Re: SunBlade 100 will not boot from HDD (6.8 and newer)

2021-11-18 Thread Ted Bullock
On 2021-11-15 2:41 p.m., Ted Bullock wrote:
> On 2021-11-15 2:21 p.m., Theo de Raadt wrote:
>> I do want fchmod for random reuse on most sparc64 machines.  But if
>> OFW "write"
>> support isn't working on some machines, we should nop it out.  Luckily
>> this is
>> in MD code.
> 
> It's probably reasonable for any version older than OpenBoot 4.17.1
> should get this treatment (This is the most recent ofw for the blade
> 100/150)
> 

I've had some difficulty trying to figure out how the OFW actually is
programmed, specifically how to query the PROM version.

Anyway, I've included a patch with how I think to work around the broken
prom? Does this approach work? Obviously it needs the logic to check for
the prom version and I do see some whitespace issues too.
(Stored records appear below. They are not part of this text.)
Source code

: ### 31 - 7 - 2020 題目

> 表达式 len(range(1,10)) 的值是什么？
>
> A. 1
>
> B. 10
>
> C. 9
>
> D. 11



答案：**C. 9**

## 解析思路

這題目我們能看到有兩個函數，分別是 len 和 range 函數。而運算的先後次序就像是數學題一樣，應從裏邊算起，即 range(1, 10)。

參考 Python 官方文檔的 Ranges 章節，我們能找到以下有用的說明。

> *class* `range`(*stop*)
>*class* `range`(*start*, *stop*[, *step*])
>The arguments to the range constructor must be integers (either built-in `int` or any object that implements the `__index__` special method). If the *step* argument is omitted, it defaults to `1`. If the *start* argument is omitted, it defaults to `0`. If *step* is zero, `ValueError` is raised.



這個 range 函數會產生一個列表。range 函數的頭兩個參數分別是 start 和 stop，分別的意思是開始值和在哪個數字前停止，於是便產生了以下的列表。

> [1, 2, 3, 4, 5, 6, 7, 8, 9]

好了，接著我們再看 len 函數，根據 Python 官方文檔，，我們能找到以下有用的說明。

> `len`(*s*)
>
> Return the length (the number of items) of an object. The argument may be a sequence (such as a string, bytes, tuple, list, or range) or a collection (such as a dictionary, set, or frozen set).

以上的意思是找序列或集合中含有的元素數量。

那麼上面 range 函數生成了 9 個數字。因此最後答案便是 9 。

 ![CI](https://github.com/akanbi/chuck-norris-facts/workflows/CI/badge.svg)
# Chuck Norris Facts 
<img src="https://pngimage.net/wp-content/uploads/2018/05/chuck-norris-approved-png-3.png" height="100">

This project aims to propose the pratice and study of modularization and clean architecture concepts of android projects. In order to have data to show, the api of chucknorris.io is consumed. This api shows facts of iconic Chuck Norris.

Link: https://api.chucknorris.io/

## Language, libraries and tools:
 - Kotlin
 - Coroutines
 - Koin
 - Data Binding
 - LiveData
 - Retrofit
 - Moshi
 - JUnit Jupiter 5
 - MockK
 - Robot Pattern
Index: arch/sparc64/stand/ofwboot/ofdev.c
===
RCS file: /cvs/src/sys/arch/sparc64/stand/ofwboot/ofdev.c,v
retrieving revision 1.31
diff -u -p -u -p -r1.31 ofdev.c
--- arch/sparc64/stand/ofwboot/ofdev.c  9 Dec 2020 18:10:19 -   1.31
+++ arch/sparc64/stand/ofwboot/ofdev.c  19 Nov 2021 01:07:40 -
@@ -666,6 +666,17 @@ devopen(struct open_file *of, const char
ofdev.handle = handle;
ofdev.type = OFDEV_DISK;
ofdev.bsize = DEV_BSIZE;
+   
+   /*
+* Older OpenBoot PROMS seem to have bugged writing code
+* At least OpenBoot Version Equal or Older to 4.17.1
+* How do you ask OFW this?
+*/
+   if (1) {
+   printf("devopen: Flagging %s with F_NOWRITE\n", fname);
+   of->f_flags |= F_NOWRITE;
+   }
+
if (!strcmp(buf, "block")) {
error = load_disklabel(, );
if (error && error != ERDLAB)
Index: lib/libsa/fchmod.c
===
RCS file: /cvs/src/sys/lib/libsa/fchmod.c,v
retrieving revision 1.1
diff -u -p -u -p -r1.1 fchmod.c
--- lib/libsa/fchmod.c  3 Aug 2019 15:22:17 -   1.1
+++ lib/libsa/fchmod.c  19 Nov 2021 01:07:48 -
@@ -53,6 +53,12 @@ fchmod(int fd, mode_t m)
errno = EOPNOTSUPP;
return (-1);
}
+   /* writing is broken or unsupported */
+   if (f->f_flags & F_NOWRITE) {
+   errno = EOPNOTSUPP;
+   printf("Awooga Don't Write\n");
+   return (-1);
+   }
 
errno = (f->f_ops->fchmod)(f, m);
return (0);
Index: lib/libsa/stand.h
===
RCS file: /cvs/src/sys/lib/libsa/stand.h,v
retrieving revision 1.71
diff -u -p -u -p -r1.71 stand.h
--- lib/libsa/stand.h   24 Oct 2021 17:49:19 -  1.71
+++ lib/libsa/stand.h   19 Nov 2021 01:07:48 -
@@ -111,6 +111,7 @@ extern struct open_file files[];
 #defineF_WRITE 0x0002  /* file opened for writing */
 #defineF_RAW   0x0004  /* raw device open - no file system */
 #define F_NODEV0x0008  /* network open - no device */
+#define F_NOWRITE  0x0010  /* bootblock writing is broken or unsupported */
 
 #define isupper(c) ((c) >= 'A' && (c) <= 'Z')
 #define islower(c) ((c) >= 'a' && (c) <= 'z')


-- 
Ted Bullock 



Re: SunBlade 100 will not boot from HDD (6.8 and newer)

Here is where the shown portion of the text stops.